Claro, a Primavera impressiona a todos. Mas a mim, além disso, ela me dá um puxão de orelha com toda sua beleza. E, cá entre nós, é muito bom aprender com a beleza! A Primavera, além de tudo, perfuma o mundo e traz um encanto até para os mais desavisados.
O bairro onde moro atualmente é abraçado pela mata. E por essa ótica é possível reconhecer as épocas e estações, além de ser afetado diretamente com cada tempo. As árvores vão florescendo ou mudando de cor, anunciando o que está por vir. Tem o tempo da mata roxa que anuncia a Páscoa, a mata alaranjada que sinaliza o calor, a mata amarela saudando a Primavera, a mata de um verde musgo que o inverno tem, a mata bem verdinha agradecendo as chuvas.
A pé, pelas ruas, percebo os ipês, e a eles quero aqui dar destaque. Antes da chegada da Primavera, estavam discretos, chamavam-me a atenção pela sua secura e, de certa maneira, despertavam minha piedade. Porém, agora, se mostram exuberantes como nunca. Árvores que um dia “não tem nada”, no outro é um escândalo tamanha a sua presente beleza. Esse é um fato que me coloca “a pulga atrás da orelha”. No caso do ipê, fica difícil não perceber sua presença. Contudo, inquieta-me a possibilidade de que isso aconteça com mais discrição em outros casos e eu não seja capaz de o perceber.
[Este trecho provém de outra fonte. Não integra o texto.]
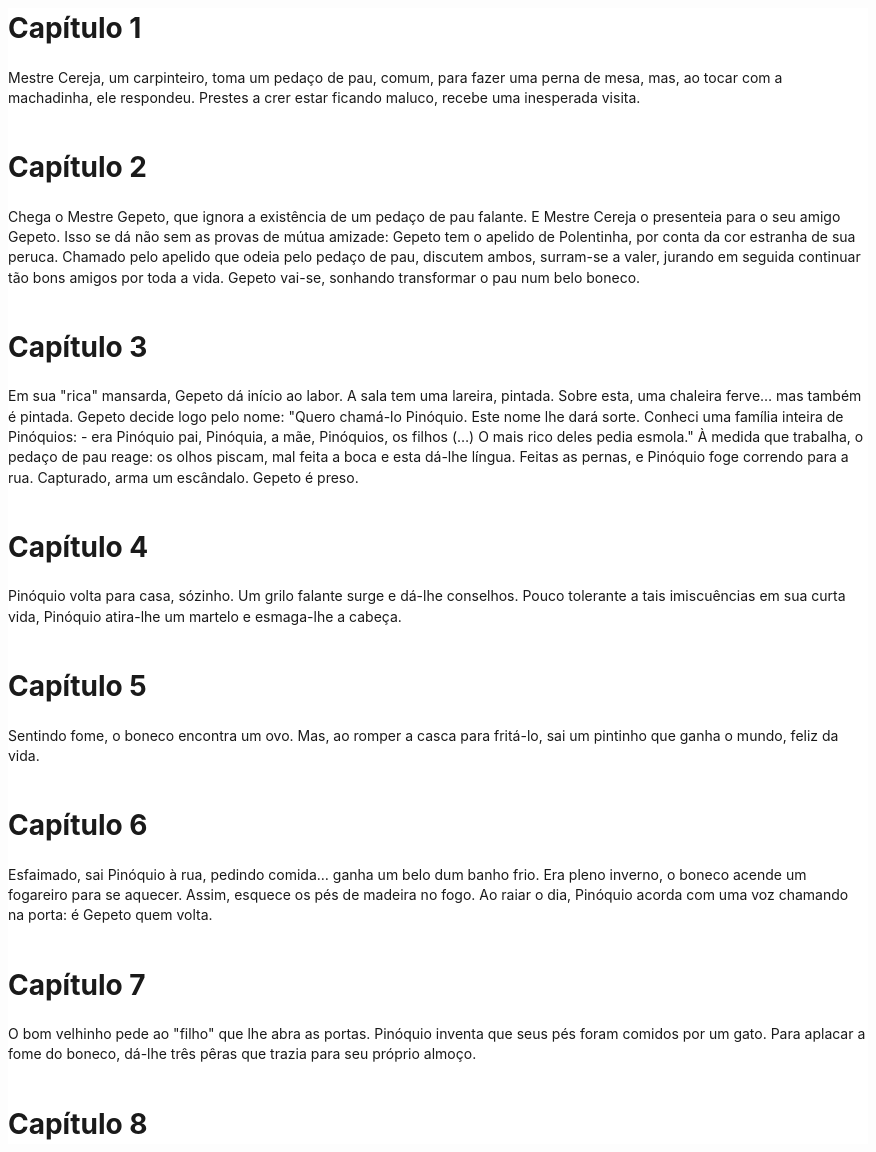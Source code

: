 # Capítulo 1

Mestre Cereja, um carpinteiro, toma um pedaço de pau, comum, para fazer uma perna de mesa, mas, ao tocar com a machadinha, ele respondeu. Prestes a crer estar ficando maluco, recebe uma inesperada visita.

# Capítulo 2

Chega o Mestre Gepeto, que ignora a existência de um pedaço de pau falante. E Mestre Cereja o presenteia para o seu amigo Gepeto. Isso se dá não sem as provas de mútua amizade: Gepeto tem o apelido de Polentinha, por conta da cor estranha de sua peruca. Chamado pelo apelido que odeia pelo pedaço de pau, discutem ambos, surram-se a valer, jurando em seguida continuar tão bons amigos por toda a vida. Gepeto vai-se, sonhando transformar o pau num belo boneco.

# Capítulo 3

Em sua "rica" mansarda, Gepeto dá início ao labor. A sala tem uma lareira, pintada. Sobre esta, uma chaleira ferve… mas também é pintada. Gepeto decide logo pelo nome: "Quero chamá-lo Pinóquio. Este nome lhe dará sorte. Conheci uma família inteira de Pinóquios: - era Pinóquio pai, Pinóquia, a mãe, Pinóquios, os filhos (…) O mais rico deles pedia esmola." À medida que trabalha, o pedaço de pau reage: os olhos piscam, mal feita a boca e esta dá-lhe língua. Feitas as pernas, e Pinóquio foge correndo para a rua. Capturado, arma um escândalo. Gepeto é preso.

# Capítulo 4

Pinóquio volta para casa, sózinho. Um grilo falante surge e dá-lhe conselhos. Pouco tolerante a tais imiscuências em sua curta vida, Pinóquio atira-lhe um martelo e esmaga-lhe a cabeça.

# Capítulo 5

Sentindo fome, o boneco encontra um ovo. Mas, ao romper a casca para fritá-lo, sai um pintinho que ganha o mundo, feliz da vida.

# Capítulo 6

Esfaimado, sai Pinóquio à rua, pedindo comida… ganha um belo dum banho frio. Era pleno inverno, o boneco acende um fogareiro para se aquecer. Assim, esquece os pés de madeira no fogo. Ao raiar o dia, Pinóquio acorda com uma voz chamando na porta: é Gepeto quem volta.

# Capítulo 7

O bom velhinho pede ao "filho" que lhe abra as portas. Pinóquio inventa que seus pés foram comidos por um gato. Para aplacar a fome do boneco, dá-lhe três pêras que trazia para seu próprio almoço.

# Capítulo 8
A beleza se mostra ou se enxerga ou se exercita? Em outras palavras, o belo habita o fato em si ou os olhos de quem o vê? Ou será ainda que ele vive entre essas duas coisas? Sinceramente, não sei a resposta, mas tenho me proposto a exercitar o olhar para enxergar o que de belo há em cada coisa ou pessoa. Sim, concordo que em determinadas situações esse é um exercício bem desafiante. Ao mesmo tempo, parece-me que quanto mais me proponho a isso, mais a beleza também vem em minha direção.
Não, não me chamo Poliana. Meu nome é Lúcia. E há quem diga que vem de luz. E, sendo assim, sobre luz, sobre ser luz, uma vez uma amiga me deu uma imagem de presente, dessas de que a gente não esquece, que desde então eu carrego comigo e tento colocar em prática. Compartilho aqui. Quando percebemos a escuridão de alguém ou de uma situação, convém que desliguemos nossos “holofotes” e que acendamos a nossa “vela”. Aqui podemos nos perguntar de imediato: se temos um holofote capaz de iluminar toda a escuridão, porque usaremos apenas uma mísera vela? Quando se está na escuridão e alguém acende um holofote, este só serve para acabar de cegar a todos. Com uma vela podemos ir gradualmente nos acostumando com a luz e deixando que ela se amplie.
Um dia desses estava conversando com meus filhos (seis e oito anos) sobre os ipês. Depois de muito filosofar sobre o florescer e a secura dessas árvores, chegamos à conclusão de que os ipês são árvores que se fingem de mortas. Estão lá, quase que invisíveis aos nossos olhos e, como num encantamento, mostram a que vieram, tornando-se o grande destaque do jardim. Logo em seguida se despedem e deixam seu saudoso tapete na terra. Isso acontece com uma certa rapidez. No tempo da secura, eles me trazem a dúvida se estão vivos ou mortos. E nesse tempo da secura, que é de fato bem maior que o florescer, resta-me conviver com a pulga da qual já falei.